**What you will do:** Nothing but the data, repeated exactly, belongs in the answer.

**Stored data entries:**
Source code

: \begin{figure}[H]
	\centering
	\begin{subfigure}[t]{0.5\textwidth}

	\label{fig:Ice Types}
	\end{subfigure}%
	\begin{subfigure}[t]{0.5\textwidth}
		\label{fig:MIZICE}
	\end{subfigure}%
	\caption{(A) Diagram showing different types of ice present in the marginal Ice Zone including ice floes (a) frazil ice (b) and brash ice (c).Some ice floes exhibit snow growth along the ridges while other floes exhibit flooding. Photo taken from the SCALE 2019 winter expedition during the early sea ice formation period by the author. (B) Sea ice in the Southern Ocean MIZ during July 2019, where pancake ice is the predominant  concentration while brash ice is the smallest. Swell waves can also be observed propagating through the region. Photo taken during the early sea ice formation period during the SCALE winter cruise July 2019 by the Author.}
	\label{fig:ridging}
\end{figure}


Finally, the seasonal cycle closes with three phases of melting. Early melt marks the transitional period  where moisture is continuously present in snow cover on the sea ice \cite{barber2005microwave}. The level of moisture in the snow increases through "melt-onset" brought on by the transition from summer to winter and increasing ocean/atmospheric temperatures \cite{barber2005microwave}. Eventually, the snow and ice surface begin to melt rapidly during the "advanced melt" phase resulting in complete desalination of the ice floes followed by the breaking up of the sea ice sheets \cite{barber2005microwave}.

**Task response:**
Source code

: \begin{figure}[H]
	\centering
	\begin{subfigure}[t]{0.5\textwidth}

	\label{fig:Ice Types}
	\end{subfigure}%
	\begin{subfigure}[t]{0.5\textwidth}
		\label{fig:MIZICE}
	\end{subfigure}%
	\caption{(A) Diagram showing different types of ice present in the marginal Ice Zone including ice floes (a) frazil ice (b) and brash ice (c).Some ice floes exhibit snow growth along the ridges while other floes exhibit flooding. Photo taken from the SCALE 2019 winter expedition during the early sea ice formation period by the author. (B) Sea ice in the Southern Ocean MIZ during July 2019, where pancake ice is the predominant  concentration while brash ice is the smallest. Swell waves can also be observed propagating through the region. Photo taken during the early sea ice formation period during the SCALE winter cruise July 2019 by the Author.}
	\label{fig:ridging}
\end{figure}


Finally, the seasonal cycle closes with three phases of melting. Early melt marks the transitional period  where moisture is continuously present in snow cover on the sea ice \cite{barber2005microwave}. The level of moisture in the snow increases through "melt-onset" brought on by the transition from summer to winter and increasing ocean/atmospheric temperatures \cite{barber2005microwave}. Eventually, the snow and ice surface begin to melt rapidly during the "advanced melt" phase resulting in complete desalination of the ice floes followed by the breaking up of the sea ice sheets \cite{barber2005microwave}.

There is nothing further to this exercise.